*Task prompt:*
Only the lines below from the one containing "### **Members:** Daniel" to the one containing "<!-- ### **Summary:**" should be repeated, both included and unchanged.

*Data to process:*
______________________________

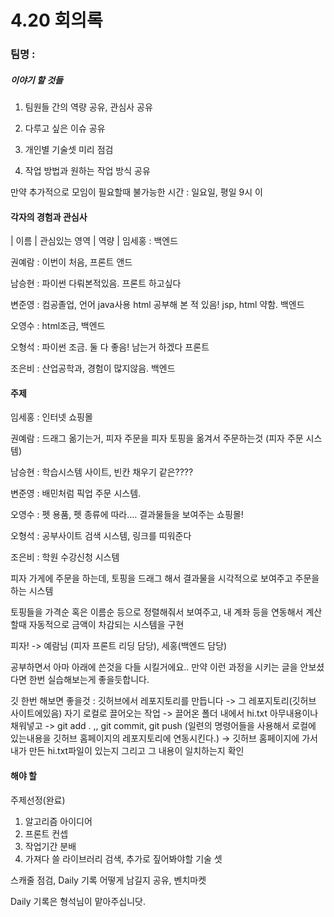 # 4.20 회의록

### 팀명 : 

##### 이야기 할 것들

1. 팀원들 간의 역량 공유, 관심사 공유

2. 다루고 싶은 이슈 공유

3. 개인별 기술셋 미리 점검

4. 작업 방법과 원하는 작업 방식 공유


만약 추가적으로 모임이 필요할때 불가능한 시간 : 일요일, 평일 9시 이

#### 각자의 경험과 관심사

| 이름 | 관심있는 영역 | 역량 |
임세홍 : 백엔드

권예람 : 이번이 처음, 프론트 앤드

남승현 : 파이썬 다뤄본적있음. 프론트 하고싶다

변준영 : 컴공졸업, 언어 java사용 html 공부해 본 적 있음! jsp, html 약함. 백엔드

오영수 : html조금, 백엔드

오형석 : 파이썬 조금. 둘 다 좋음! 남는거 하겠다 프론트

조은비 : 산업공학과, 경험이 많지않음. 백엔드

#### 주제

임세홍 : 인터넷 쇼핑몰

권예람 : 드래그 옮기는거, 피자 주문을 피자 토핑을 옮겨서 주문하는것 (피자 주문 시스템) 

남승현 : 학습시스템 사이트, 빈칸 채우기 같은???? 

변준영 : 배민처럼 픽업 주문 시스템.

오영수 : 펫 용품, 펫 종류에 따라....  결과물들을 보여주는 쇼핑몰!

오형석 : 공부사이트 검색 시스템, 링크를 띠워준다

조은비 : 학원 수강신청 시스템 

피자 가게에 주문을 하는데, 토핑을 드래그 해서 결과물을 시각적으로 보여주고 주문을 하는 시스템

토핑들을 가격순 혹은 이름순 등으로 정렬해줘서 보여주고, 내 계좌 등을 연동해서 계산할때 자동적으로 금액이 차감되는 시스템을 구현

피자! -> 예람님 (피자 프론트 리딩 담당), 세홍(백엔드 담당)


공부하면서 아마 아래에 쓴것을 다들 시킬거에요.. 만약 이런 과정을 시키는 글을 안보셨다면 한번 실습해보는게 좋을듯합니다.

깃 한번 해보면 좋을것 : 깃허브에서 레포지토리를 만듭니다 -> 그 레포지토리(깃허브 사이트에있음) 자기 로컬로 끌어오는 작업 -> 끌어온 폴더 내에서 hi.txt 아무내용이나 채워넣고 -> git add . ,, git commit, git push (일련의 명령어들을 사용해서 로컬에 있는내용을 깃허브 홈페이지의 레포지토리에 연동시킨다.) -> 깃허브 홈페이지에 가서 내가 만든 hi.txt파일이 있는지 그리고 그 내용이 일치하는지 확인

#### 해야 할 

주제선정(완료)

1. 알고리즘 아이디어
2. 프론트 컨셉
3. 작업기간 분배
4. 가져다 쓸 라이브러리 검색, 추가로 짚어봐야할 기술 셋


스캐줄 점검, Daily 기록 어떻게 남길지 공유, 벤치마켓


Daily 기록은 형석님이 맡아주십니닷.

______________________________

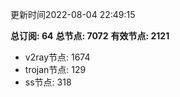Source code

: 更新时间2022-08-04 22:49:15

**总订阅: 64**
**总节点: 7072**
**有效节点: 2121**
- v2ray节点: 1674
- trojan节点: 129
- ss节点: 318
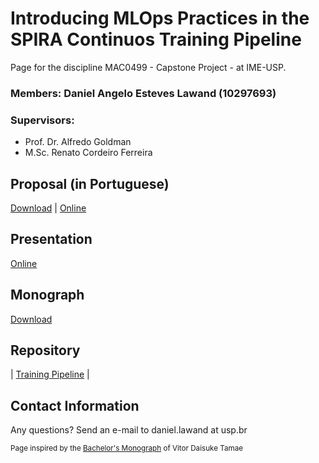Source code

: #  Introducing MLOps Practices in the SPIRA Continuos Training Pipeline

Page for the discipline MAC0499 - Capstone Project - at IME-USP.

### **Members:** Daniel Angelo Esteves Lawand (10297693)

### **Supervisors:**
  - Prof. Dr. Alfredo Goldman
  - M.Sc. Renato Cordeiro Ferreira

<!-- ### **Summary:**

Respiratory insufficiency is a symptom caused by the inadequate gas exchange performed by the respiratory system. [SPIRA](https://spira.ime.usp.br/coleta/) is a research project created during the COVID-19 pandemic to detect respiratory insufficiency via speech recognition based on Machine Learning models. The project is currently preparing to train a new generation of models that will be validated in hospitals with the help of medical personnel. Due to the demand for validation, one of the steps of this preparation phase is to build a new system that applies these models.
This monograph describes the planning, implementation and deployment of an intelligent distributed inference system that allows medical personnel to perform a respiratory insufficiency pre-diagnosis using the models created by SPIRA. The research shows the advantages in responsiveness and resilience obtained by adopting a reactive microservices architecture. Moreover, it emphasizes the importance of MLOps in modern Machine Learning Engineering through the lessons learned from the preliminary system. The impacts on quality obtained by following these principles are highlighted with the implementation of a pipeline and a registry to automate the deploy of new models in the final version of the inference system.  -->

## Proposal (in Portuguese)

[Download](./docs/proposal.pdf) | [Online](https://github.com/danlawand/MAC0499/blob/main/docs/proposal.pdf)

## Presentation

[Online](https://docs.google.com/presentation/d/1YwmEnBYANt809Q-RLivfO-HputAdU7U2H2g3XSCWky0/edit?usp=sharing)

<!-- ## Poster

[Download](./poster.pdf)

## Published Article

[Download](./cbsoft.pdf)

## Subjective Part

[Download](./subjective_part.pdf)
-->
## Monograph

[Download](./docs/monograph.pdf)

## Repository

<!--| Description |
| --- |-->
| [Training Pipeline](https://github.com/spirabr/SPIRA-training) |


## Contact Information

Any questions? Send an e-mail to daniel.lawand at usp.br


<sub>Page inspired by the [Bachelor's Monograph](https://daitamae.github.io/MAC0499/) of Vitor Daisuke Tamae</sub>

______________________________

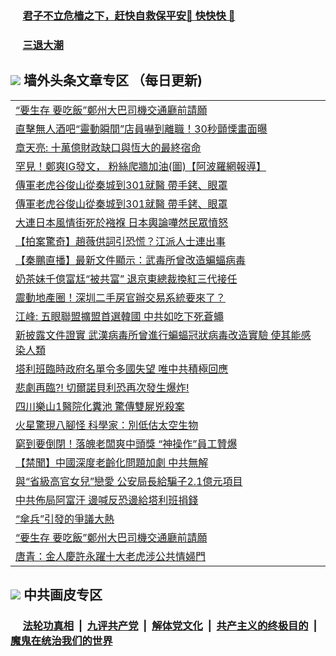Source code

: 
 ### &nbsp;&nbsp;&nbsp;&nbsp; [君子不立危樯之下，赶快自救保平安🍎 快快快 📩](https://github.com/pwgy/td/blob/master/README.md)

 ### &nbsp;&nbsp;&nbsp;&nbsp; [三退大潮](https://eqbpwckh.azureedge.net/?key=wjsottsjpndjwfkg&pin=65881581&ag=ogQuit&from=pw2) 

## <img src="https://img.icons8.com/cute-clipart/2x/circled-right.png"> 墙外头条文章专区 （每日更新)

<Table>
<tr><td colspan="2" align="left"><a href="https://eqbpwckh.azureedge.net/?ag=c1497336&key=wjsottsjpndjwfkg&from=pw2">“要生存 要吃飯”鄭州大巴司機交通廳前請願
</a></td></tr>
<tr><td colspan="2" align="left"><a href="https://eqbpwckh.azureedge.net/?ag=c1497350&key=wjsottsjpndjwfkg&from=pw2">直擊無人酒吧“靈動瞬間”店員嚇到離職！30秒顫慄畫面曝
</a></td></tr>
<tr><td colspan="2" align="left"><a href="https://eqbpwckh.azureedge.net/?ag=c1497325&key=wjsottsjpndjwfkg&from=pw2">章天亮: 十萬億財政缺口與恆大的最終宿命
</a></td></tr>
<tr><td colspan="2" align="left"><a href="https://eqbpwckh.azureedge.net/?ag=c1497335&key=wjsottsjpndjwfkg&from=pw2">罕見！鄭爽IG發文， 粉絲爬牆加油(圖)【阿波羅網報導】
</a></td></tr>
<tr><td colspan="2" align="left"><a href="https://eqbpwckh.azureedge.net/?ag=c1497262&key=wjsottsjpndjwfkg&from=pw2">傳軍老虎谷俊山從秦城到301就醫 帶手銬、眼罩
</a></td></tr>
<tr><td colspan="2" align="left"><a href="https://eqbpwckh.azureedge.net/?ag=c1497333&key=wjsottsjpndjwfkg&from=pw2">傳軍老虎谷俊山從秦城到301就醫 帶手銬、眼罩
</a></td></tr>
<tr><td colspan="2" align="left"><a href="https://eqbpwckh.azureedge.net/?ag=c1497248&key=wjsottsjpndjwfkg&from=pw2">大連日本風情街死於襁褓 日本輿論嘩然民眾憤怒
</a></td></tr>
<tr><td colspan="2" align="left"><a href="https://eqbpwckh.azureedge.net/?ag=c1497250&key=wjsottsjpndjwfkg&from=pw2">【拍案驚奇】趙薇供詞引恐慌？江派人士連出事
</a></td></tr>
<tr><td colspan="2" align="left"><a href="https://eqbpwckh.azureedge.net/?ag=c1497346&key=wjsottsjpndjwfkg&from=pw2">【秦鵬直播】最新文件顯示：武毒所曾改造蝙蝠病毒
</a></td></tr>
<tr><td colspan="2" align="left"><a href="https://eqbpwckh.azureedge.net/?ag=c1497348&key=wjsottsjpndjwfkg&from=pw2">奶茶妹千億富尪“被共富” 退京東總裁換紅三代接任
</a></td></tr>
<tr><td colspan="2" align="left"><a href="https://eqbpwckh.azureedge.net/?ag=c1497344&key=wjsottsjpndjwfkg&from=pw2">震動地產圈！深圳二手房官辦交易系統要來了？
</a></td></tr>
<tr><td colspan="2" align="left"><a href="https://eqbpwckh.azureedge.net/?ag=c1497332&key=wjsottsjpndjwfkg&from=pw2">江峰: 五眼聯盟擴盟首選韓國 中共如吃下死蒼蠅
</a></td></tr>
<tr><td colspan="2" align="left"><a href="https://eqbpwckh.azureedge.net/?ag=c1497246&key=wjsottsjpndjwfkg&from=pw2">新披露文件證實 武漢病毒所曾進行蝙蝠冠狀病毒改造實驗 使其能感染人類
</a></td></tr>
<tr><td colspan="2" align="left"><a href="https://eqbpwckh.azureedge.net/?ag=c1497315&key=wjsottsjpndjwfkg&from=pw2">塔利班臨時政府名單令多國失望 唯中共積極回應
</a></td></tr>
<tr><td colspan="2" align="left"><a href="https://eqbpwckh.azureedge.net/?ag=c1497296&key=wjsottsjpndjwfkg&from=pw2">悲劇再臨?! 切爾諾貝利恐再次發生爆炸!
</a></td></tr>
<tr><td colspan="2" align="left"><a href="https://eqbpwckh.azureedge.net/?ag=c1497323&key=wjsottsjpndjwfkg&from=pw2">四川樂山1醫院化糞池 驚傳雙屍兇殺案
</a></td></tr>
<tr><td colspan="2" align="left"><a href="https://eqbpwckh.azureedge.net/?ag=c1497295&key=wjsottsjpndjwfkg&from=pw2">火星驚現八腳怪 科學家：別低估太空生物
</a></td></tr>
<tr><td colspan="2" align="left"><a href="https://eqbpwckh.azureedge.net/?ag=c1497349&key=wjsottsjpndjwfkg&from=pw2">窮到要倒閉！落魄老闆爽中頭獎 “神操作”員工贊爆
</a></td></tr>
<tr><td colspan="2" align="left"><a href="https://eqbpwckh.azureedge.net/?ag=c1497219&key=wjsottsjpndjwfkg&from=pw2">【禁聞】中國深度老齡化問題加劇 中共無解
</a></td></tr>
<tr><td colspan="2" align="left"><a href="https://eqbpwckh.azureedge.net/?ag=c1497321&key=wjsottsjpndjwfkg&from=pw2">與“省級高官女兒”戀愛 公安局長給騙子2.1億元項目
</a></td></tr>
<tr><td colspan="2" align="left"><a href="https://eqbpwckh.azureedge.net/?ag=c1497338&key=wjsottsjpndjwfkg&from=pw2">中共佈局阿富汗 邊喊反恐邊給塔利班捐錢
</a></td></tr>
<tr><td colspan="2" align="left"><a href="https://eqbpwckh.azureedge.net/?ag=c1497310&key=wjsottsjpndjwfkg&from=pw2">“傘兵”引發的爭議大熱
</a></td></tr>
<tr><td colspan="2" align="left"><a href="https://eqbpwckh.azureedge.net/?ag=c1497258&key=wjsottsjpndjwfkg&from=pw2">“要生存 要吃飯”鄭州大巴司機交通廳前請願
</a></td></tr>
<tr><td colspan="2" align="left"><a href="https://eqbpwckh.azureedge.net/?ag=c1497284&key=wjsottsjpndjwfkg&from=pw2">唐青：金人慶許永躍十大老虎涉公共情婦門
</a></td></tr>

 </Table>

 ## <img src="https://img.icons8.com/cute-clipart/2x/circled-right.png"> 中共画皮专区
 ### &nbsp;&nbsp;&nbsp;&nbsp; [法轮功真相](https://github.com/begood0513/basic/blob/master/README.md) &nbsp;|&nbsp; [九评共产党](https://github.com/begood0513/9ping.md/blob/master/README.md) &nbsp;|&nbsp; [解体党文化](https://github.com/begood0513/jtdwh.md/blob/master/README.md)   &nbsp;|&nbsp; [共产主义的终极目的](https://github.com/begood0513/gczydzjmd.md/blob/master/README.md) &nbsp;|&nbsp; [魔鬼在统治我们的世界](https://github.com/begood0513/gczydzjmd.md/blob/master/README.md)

______________________________

*Solution for this task:*
### **Members:** Daniel Angelo Esteves Lawand (10297693)

### **Supervisors:**
  - Prof. Dr. Alfredo Goldman
  - M.Sc. Renato Cordeiro Ferreira

<!-- ### **Summary:**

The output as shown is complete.